LISTED ENTRIES:
☆ ☆ ☆ ☆ ☆
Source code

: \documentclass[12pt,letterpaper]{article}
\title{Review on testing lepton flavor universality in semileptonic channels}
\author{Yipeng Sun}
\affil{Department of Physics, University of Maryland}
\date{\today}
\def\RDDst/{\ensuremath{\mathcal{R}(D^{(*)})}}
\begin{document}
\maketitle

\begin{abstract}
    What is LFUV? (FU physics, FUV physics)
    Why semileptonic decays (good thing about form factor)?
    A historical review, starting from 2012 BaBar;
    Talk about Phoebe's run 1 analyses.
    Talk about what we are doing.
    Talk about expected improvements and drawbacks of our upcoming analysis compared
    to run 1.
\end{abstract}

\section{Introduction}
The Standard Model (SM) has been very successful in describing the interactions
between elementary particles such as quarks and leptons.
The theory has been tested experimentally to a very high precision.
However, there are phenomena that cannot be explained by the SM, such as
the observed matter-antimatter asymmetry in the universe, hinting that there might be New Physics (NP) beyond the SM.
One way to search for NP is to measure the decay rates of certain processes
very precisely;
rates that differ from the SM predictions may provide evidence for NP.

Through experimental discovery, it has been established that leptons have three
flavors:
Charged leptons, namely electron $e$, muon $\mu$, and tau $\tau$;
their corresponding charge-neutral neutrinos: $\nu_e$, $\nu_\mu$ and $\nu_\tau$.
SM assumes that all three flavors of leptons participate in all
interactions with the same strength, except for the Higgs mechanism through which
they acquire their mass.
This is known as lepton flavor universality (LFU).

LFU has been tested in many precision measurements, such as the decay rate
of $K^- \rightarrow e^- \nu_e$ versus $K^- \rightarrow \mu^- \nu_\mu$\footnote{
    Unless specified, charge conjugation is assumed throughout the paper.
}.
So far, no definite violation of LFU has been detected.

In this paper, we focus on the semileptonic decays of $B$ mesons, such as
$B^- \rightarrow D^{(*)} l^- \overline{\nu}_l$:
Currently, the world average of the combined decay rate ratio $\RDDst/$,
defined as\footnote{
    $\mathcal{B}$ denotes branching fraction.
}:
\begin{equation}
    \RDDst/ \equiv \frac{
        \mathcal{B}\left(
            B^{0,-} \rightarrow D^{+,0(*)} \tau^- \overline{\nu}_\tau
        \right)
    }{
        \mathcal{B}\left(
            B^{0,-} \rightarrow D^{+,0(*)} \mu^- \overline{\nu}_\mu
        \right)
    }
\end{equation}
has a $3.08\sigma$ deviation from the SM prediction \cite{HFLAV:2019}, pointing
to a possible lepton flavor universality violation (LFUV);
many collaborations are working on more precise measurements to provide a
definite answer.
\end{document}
☆ ☆ ☆ ☆ ☆
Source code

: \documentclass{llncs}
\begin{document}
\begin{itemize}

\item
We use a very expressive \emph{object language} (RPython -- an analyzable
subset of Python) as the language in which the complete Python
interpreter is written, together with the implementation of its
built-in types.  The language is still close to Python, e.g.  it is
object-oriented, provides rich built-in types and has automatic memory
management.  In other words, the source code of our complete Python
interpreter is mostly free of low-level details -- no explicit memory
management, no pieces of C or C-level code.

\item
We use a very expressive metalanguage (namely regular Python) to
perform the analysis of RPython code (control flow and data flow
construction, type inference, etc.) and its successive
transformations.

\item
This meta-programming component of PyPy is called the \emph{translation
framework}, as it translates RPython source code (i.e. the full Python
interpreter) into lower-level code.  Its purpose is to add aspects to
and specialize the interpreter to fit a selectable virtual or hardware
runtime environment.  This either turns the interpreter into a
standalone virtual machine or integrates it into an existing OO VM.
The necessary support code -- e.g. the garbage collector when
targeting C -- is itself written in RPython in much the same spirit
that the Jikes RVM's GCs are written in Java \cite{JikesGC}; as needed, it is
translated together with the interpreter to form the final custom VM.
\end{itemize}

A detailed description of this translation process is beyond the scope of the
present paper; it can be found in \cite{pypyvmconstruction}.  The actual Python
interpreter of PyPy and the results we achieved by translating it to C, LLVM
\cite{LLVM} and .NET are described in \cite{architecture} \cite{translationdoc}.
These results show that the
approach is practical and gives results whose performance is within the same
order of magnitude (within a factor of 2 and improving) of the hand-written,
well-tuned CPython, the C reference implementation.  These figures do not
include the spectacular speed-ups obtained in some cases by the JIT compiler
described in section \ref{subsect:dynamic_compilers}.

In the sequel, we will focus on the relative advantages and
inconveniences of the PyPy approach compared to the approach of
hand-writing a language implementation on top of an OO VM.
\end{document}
☆ ☆ ☆ ☆ ☆
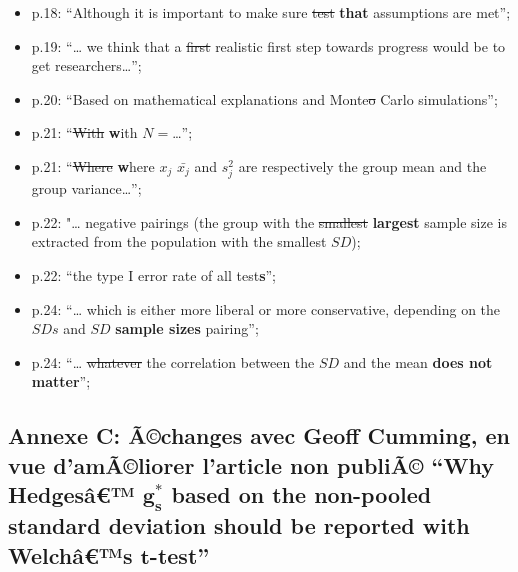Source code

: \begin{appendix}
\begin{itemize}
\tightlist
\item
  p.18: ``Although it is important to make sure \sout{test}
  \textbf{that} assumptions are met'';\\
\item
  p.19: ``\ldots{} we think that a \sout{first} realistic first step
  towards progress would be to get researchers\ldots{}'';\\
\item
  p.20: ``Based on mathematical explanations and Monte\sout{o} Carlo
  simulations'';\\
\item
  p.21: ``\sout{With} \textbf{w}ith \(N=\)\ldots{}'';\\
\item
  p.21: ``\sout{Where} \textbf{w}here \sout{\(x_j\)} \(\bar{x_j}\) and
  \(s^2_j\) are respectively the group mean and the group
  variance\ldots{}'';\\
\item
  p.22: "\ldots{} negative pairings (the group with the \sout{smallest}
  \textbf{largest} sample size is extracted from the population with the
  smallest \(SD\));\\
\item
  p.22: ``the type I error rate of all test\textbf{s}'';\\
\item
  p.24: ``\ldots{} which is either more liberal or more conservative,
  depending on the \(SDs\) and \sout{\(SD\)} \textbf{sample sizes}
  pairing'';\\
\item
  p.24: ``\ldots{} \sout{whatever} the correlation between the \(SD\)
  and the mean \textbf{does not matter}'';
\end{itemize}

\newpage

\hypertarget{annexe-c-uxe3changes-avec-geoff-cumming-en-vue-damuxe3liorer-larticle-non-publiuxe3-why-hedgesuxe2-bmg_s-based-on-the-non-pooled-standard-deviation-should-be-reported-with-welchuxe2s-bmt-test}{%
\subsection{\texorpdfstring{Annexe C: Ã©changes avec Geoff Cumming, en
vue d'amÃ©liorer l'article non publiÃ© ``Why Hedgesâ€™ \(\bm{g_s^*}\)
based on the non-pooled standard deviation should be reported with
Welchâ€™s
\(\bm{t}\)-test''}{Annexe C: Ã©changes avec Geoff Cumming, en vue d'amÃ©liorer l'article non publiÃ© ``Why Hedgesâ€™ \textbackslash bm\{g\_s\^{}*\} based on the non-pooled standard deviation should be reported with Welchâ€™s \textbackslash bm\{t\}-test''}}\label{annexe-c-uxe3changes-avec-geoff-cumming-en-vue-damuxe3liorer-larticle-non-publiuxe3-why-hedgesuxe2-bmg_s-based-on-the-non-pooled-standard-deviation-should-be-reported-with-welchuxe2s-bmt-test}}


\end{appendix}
☆ ☆ ☆ ☆ ☆
YOUR INSTRUCTIONS: Copy each line in the data that holds the word "between".

SOLUTION TO THIS TASK:
between elementary particles such as quarks and leptons.
  p.24: ``\ldots{} \sout{whatever} the correlation between the \(SD\)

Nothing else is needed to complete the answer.